#### Entries provided
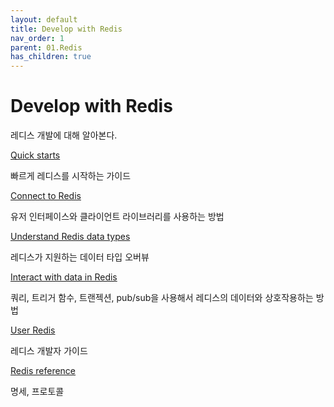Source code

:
 ```yaml
---
layout: default
title: Develop with Redis
nav_order: 1
parent: 01.Redis
has_children: true
---
```


# Develop with Redis

레디스 개발에 대해 알아본다.

[Quick starts]()

빠르게 레디스를 시작하는 가이드

[Connect to Redis]( )

유저 인터페이스와 클라이언트 라이브러리를 사용하는 방법

[Understand Redis data types]()

레디스가 지원하는 데이터 타입 오버뷰

[Interact with data in Redis]()

쿼리, 트리거 함수, 트랜젝션, pub/sub을 사용해서 레디스의 데이터와 상호작용하는 방법

[User Redis]()

레디스 개발자 가이드

[Redis reference]()

명세, 프로토콜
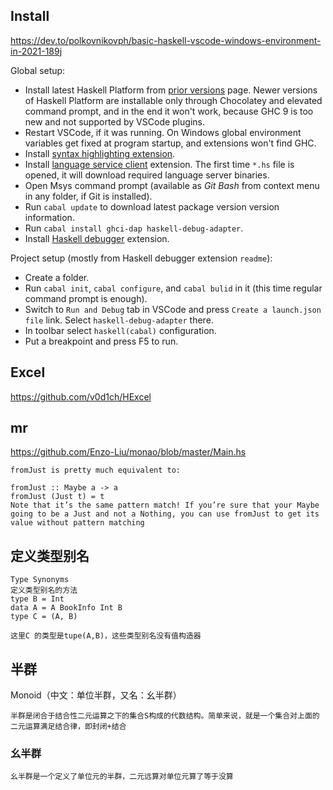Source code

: 

## Install

https://dev.to/polkovnikovph/basic-haskell-vscode-windows-environment-in-2021-189j



Global setup:

- Install latest Haskell Platform from [prior versions](https://www.haskell.org/platform/prior.html) page. Newer versions of Haskell Platform are installable only through Chocolatey and elevated command prompt, and in the end it won't work, because GHC 9 is too new and not supported by VSCode plugins.
- Restart VSCode, if it was running. On Windows global environment variables get fixed at program startup, and extensions won't find GHC.
- Install [syntax highlighting extension](https://marketplace.visualstudio.com/items?itemName=justusadam.language-haskell).
- Install [language service client](https://marketplace.visualstudio.com/items?itemName=haskell.haskell) extension. The first time `*.hs` file is opened, it will download required language server binaries.
- Open Msys command prompt (available as *Git Bash* from context menu in any folder, if Git is installed).
- Run `cabal update` to download latest package version version information.
- Run `cabal install ghci-dap haskell-debug-adapter`.
- Install [Haskell debugger](https://marketplace.visualstudio.com/items?itemName=phoityne.phoityne-vscode) extension.

Project setup (mostly from Haskell debugger extension `readme`):

- Create a folder.
- Run `cabal init`, `cabal configure`, and `cabal bulid` in it (this time regular command prompt is enough).
- Switch to `Run and Debug` tab in VSCode and press `Create a launch.json file` link. Select `haskell-debug-adapter` there.
- In toolbar select `haskell(cabal)` configuration.
- Put a breakpoint and press F5 to run.



## Excel

https://github.com/v0d1ch/HExcel







## mr



https://github.com/Enzo-Liu/monao/blob/master/Main.hs



```
fromJust is pretty much equivalent to:

fromJust :: Maybe a -> a
fromJust (Just t) = t
Note that it’s the same pattern match! If you’re sure that your Maybe going to be a Just and not a Nothing, you can use fromJust to get its value without pattern matching
```





## 定义类型别名



```
Type Synonyms
定义类型别名的方法
type B = Int
data A = A BookInfo Int B
type C = (A, B)

这里C 的类型是tupe(A,B)，这些类型别名没有值构造器
```



## 半群

Monoid（中文：单位半群，又名：幺半群）

```
半群是闭合于结合性二元运算之下的集合S构成的代数结构。简单来说，就是一个集合对上面的二元运算满足结合律，即封闭+结合
```



### 幺半群

```
幺半群是一个定义了单位元的半群，二元远算对单位元算了等于没算
```



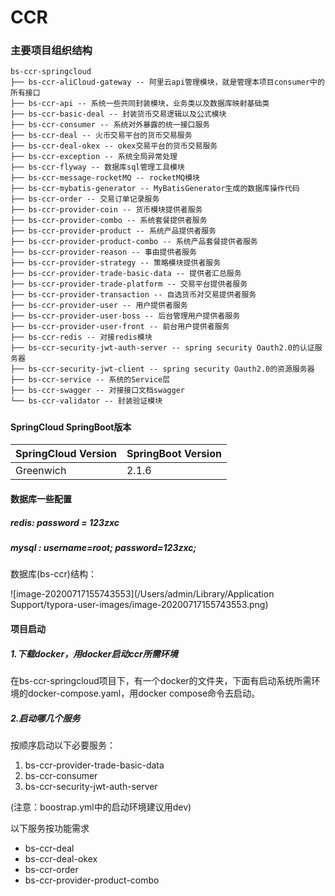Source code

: # CCR

### 主要项目组织结构

```
bs-ccr-springcloud
├── bs-ccr-aliCloud-gateway -- 阿里云api管理模块，就是管理本项目consumer中的所有接口
├── bs-ccr-api -- 系统一些共同封装模块，业务类以及数据库映射基础类
├── bs-ccr-basic-deal -- 封装货币交易逻辑以及公式模块
├── bs-ccr-consumer -- 系统对外暴露的统一接口服务
├── bs-ccr-deal -- 火币交易平台的货币交易服务
├── bs-ccr-deal-okex -- okex交易平台的货币交易服务
├── bs-ccr-exception -- 系统全局异常处理
├── bs-ccr-flyway -- 数据库sql管理工具模块
├── bs-ccr-message-rocketMQ -- rocketMQ模块
├── bs-ccr-mybatis-generator -- MyBatisGenerator生成的数据库操作代码
├── bs-ccr-order -- 交易订单记录服务
├── bs-ccr-provider-coin -- 货币模块提供者服务
├── bs-ccr-provider-combo -- 系统套餐提供者服务
├── bs-ccr-provider-product -- 系统产品提供者服务
├── bs-ccr-provider-product-combo -- 系统产品套餐提供者服务
├── bs-ccr-provider-reason -- 事由提供者服务
├── bs-ccr-provider-strategy -- 策略模块提供者服务
├── bs-ccr-provider-trade-basic-data -- 提供者汇总服务
├── bs-ccr-provider-trade-platform -- 交易平台提供者服务
├── bs-ccr-provider-transaction -- 自选货币对交易提供者服务
├── bs-ccr-provider-user -- 用户提供者服务
├── bs-ccr-provider-user-boss -- 后台管理用户提供者服务
├── bs-ccr-provider-user-front -- 前台用户提供者服务
├── bs-ccr-redis -- 对接redis模块
├── bs-ccr-security-jwt-auth-server -- spring security Oauth2.0的认证服务器
├── bs-ccr-security-jwt-client -- spring security Oauth2.0的资源服务器
├── bs-ccr-service -- 系统的Service层
├── bs-ccr-swagger -- 对接接口文档swagger
└── bs-ccr-validator -- 封装验证模块
```

##### 

#### SpringCloud SpringBoot版本

| SpringCloud Version | SpringBoot Version |
| ------------------- | ------------------ |
| Greenwich           | 2.1.6              |

#### 数据库一些配置

##### redis: password = 123zxc

##### mysql : username=root; password=123zxc;

数据库(bs-ccr)结构：

![image-20200717155743553](/Users/admin/Library/Application Support/typora-user-images/image-20200717155743553.png)

#### 项目启动

##### 1.下载docker，用docker启动ccr所需环境

在bs-ccr-springcloud项目下，有一个docker的文件夹，下面有启动系统所需环境的docker-compose.yaml，用docker compose命令去启动。

##### 2.启动哪几个服务

按顺序启动以下必要服务：

1. bs-ccr-provider-trade-basic-data
2. bs-ccr-consumer
3. bs-ccr-security-jwt-auth-server

(注意：boostrap.yml中的启动环境建议用dev)

以下服务按功能需求

- bs-ccr-deal
- bs-ccr-deal-okex
- bs-ccr-order
- bs-ccr-provider-product-combo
########
Task statement » In the entries above, find each line with the word "deal" and copy it.

Answer box »
├── bs-ccr-basic-deal -- 封装货币交易逻辑以及公式模块
├── bs-ccr-deal -- 火币交易平台的货币交易服务
├── bs-ccr-deal-okex -- okex交易平台的货币交易服务
- bs-ccr-deal
- bs-ccr-deal-okex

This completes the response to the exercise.